--- WHAT IS REQUIRED ---
Each line below must be reproduced exactly as it stands. Pictures stay out of the copy.

--- EXTRACTED ENTRIES ---
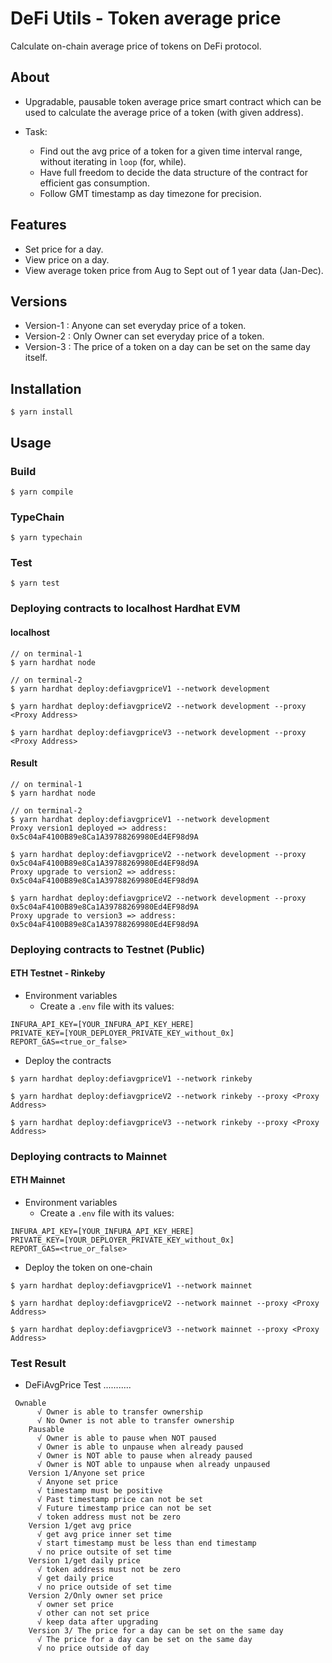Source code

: # DeFi Utils - Token average price
Calculate on-chain average price of tokens on DeFi protocol.

## About
* Upgradable, pausable token average price smart contract which can be used to calculate the average price of a token (with given address).
* Task:
  
	- Find out the avg price of a token for a given time interval range, without iterating in `loop` (for, while).
	- Have full freedom to decide the data structure of the contract for efficient gas consumption.
	- Follow GMT timestamp as day timezone for precision.

## Features
* Set price for a day.
* View price on a day.
* View average token price from Aug to Sept out of 1 year data (Jan-Dec).

## Versions
- Version-1 :  Anyone can set everyday price of a token.
- Version-2 :  Only Owner can set everyday price of a token.
- Version-3 :  The price of a token on a day can be set on the same day itself.

## Installation
```console
$ yarn install
```

## Usage

### Build
```console
$ yarn compile
```

### TypeChain
```console
$ yarn typechain
```

### Test
```console
$ yarn test
```

### Deploying contracts to localhost Hardhat EVM
#### localhost
```console
// on terminal-1
$ yarn hardhat node

// on terminal-2
$ yarn hardhat deploy:defiavgpriceV1 --network development

$ yarn hardhat deploy:defiavgpriceV2 --network development --proxy <Proxy Address>

$ yarn hardhat deploy:defiavgpriceV3 --network development --proxy <Proxy Address>
```

#### Result
```console
// on terminal-1
$ yarn hardhat node

// on terminal-2
$ yarn hardhat deploy:defiavgpriceV1 --network development
Proxy version1 deployed => address: 0x5c04aF4100B89e8Ca1A39788269980Ed4EF98d9A

$ yarn hardhat deploy:defiavgpriceV2 --network development --proxy 0x5c04aF4100B89e8Ca1A39788269980Ed4EF98d9A
Proxy upgrade to version2 => address: 0x5c04aF4100B89e8Ca1A39788269980Ed4EF98d9A

$ yarn hardhat deploy:defiavgpriceV2 --network development --proxy 0x5c04aF4100B89e8Ca1A39788269980Ed4EF98d9A
Proxy upgrade to version3 => address: 0x5c04aF4100B89e8Ca1A39788269980Ed4EF98d9A
```


### Deploying contracts to Testnet (Public)
#### ETH Testnet - Rinkeby
* Environment variables
	- Create a `.env` file with its values:
```
INFURA_API_KEY=[YOUR_INFURA_API_KEY_HERE]
PRIVATE_KEY=[YOUR_DEPLOYER_PRIVATE_KEY_without_0x]
REPORT_GAS=<true_or_false>
```

* Deploy the contracts
```console
$ yarn hardhat deploy:defiavgpriceV1 --network rinkeby

$ yarn hardhat deploy:defiavgpriceV2 --network rinkeby --proxy <Proxy Address> 

$ yarn hardhat deploy:defiavgpriceV3 --network rinkeby --proxy <Proxy Address>
```

### Deploying contracts to Mainnet
#### ETH Mainnet
* Environment variables
	- Create a `.env` file with its values:
```
INFURA_API_KEY=[YOUR_INFURA_API_KEY_HERE]
PRIVATE_KEY=[YOUR_DEPLOYER_PRIVATE_KEY_without_0x]
REPORT_GAS=<true_or_false>
```

* Deploy the token on one-chain
```console
$ yarn hardhat deploy:defiavgpriceV1 --network mainnet

$ yarn hardhat deploy:defiavgpriceV2 --network mainnet --proxy <Proxy Address>

$ yarn hardhat deploy:defiavgpriceV3 --network mainnet --proxy <Proxy Address>
```


### Test Result
*  DeFiAvgPrice Test ...........
```console
 Ownable
      √ Owner is able to transfer ownership
      √ No Owner is not able to transfer ownership
    Pausable
      √ Owner is able to pause when NOT paused
      √ Owner is able to unpause when already paused
      √ Owner is NOT able to pause when already paused
      √ Owner is NOT able to unpause when already unpaused
    Version 1/Anyone set price
      √ Anyone set price
      √ timestamp must be positive
      √ Past timestamp price can not be set
      √ Future timestamp price can not be set
      √ token address must not be zero
    Version 1/get avg price
      √ get avg price inner set time
      √ start timestamp must be less than end timestamp
      √ no price outsite of set time
    Version 1/get daily price
      √ token address must not be zero
      √ get daily price
      √ no price outside of set time
    Version 2/Only owner set price
      √ owner set price
      √ other can not set price
      √ keep data after upgrading
    Version 3/ The price for a day can be set on the same day
      √ The price for a day can be set on the same day
      √ no price outside of day
```
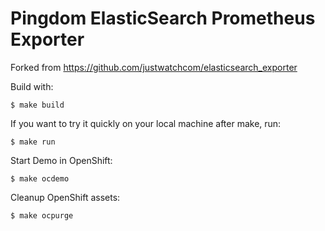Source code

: # Pingdom ElasticSearch Prometheus Exporter

Forked from https://github.com/justwatchcom/elasticsearch_exporter

Build with:

```
$ make build
```

If you want to try it quickly on your local machine after make, run:

```
$ make run
```

Start Demo in OpenShift:

```
$ make ocdemo
```

Cleanup OpenShift assets:

```
$ make ocpurge
```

--- ANSWER ---
Source code

: # DeFi Utils - Token average price
Calculate on-chain average price of tokens on DeFi protocol.

## About
* Upgradable, pausable token average price smart contract which can be used to calculate the average price of a token (with given address).
* Task:
  
	- Find out the avg price of a token for a given time interval range, without iterating in `loop` (for, while).
	- Have full freedom to decide the data structure of the contract for efficient gas consumption.
	- Follow GMT timestamp as day timezone for precision.

## Features
* Set price for a day.
* View price on a day.
* View average token price from Aug to Sept out of 1 year data (Jan-Dec).

## Versions
- Version-1 :  Anyone can set everyday price of a token.
- Version-2 :  Only Owner can set everyday price of a token.
- Version-3 :  The price of a token on a day can be set on the same day itself.

## Installation
```console
$ yarn install
```

## Usage

### Build
```console
$ yarn compile
```

### TypeChain
```console
$ yarn typechain
```

### Test
```console
$ yarn test
```

### Deploying contracts to localhost Hardhat EVM
#### localhost
```console
// on terminal-1
$ yarn hardhat node

// on terminal-2
$ yarn hardhat deploy:defiavgpriceV1 --network development

$ yarn hardhat deploy:defiavgpriceV2 --network development --proxy <Proxy Address>

$ yarn hardhat deploy:defiavgpriceV3 --network development --proxy <Proxy Address>
```

#### Result
```console
// on terminal-1
$ yarn hardhat node

// on terminal-2
$ yarn hardhat deploy:defiavgpriceV1 --network development
Proxy version1 deployed => address: 0x5c04aF4100B89e8Ca1A39788269980Ed4EF98d9A

$ yarn hardhat deploy:defiavgpriceV2 --network development --proxy 0x5c04aF4100B89e8Ca1A39788269980Ed4EF98d9A
Proxy upgrade to version2 => address: 0x5c04aF4100B89e8Ca1A39788269980Ed4EF98d9A

$ yarn hardhat deploy:defiavgpriceV2 --network development --proxy 0x5c04aF4100B89e8Ca1A39788269980Ed4EF98d9A
Proxy upgrade to version3 => address: 0x5c04aF4100B89e8Ca1A39788269980Ed4EF98d9A
```


### Deploying contracts to Testnet (Public)
#### ETH Testnet - Rinkeby
* Environment variables
	- Create a `.env` file with its values:
```
INFURA_API_KEY=[YOUR_INFURA_API_KEY_HERE]
PRIVATE_KEY=[YOUR_DEPLOYER_PRIVATE_KEY_without_0x]
REPORT_GAS=<true_or_false>
```

* Deploy the contracts
```console
$ yarn hardhat deploy:defiavgpriceV1 --network rinkeby

$ yarn hardhat deploy:defiavgpriceV2 --network rinkeby --proxy <Proxy Address> 

$ yarn hardhat deploy:defiavgpriceV3 --network rinkeby --proxy <Proxy Address>
```

### Deploying contracts to Mainnet
#### ETH Mainnet
* Environment variables
	- Create a `.env` file with its values:
```
INFURA_API_KEY=[YOUR_INFURA_API_KEY_HERE]
PRIVATE_KEY=[YOUR_DEPLOYER_PRIVATE_KEY_without_0x]
REPORT_GAS=<true_or_false>
```

* Deploy the token on one-chain
```console
$ yarn hardhat deploy:defiavgpriceV1 --network mainnet

$ yarn hardhat deploy:defiavgpriceV2 --network mainnet --proxy <Proxy Address>

$ yarn hardhat deploy:defiavgpriceV3 --network mainnet --proxy <Proxy Address>
```


### Test Result
*  DeFiAvgPrice Test ...........
```console
 Ownable
      √ Owner is able to transfer ownership
      √ No Owner is not able to transfer ownership
    Pausable
      √ Owner is able to pause when NOT paused
      √ Owner is able to unpause when already paused
      √ Owner is NOT able to pause when already paused
      √ Owner is NOT able to unpause when already unpaused
    Version 1/Anyone set price
      √ Anyone set price
      √ timestamp must be positive
      √ Past timestamp price can not be set
      √ Future timestamp price can not be set
      √ token address must not be zero
    Version 1/get avg price
      √ get avg price inner set time
      √ start timestamp must be less than end timestamp
      √ no price outsite of set time
    Version 1/get daily price
      √ token address must not be zero
      √ get daily price
      √ no price outside of set time
    Version 2/Only owner set price
      √ owner set price
      √ other can not set price
      √ keep data after upgrading
    Version 3/ The price for a day can be set on the same day
      √ The price for a day can be set on the same day
      √ no price outside of day
```
Source code

: # Pingdom ElasticSearch Prometheus Exporter

Forked from https://github.com/justwatchcom/elasticsearch_exporter

Build with:

```
$ make build
```

If you want to try it quickly on your local machine after make, run:

```
$ make run
```

Start Demo in OpenShift:

```
$ make ocdemo
```

Cleanup OpenShift assets:

```
$ make ocpurge
```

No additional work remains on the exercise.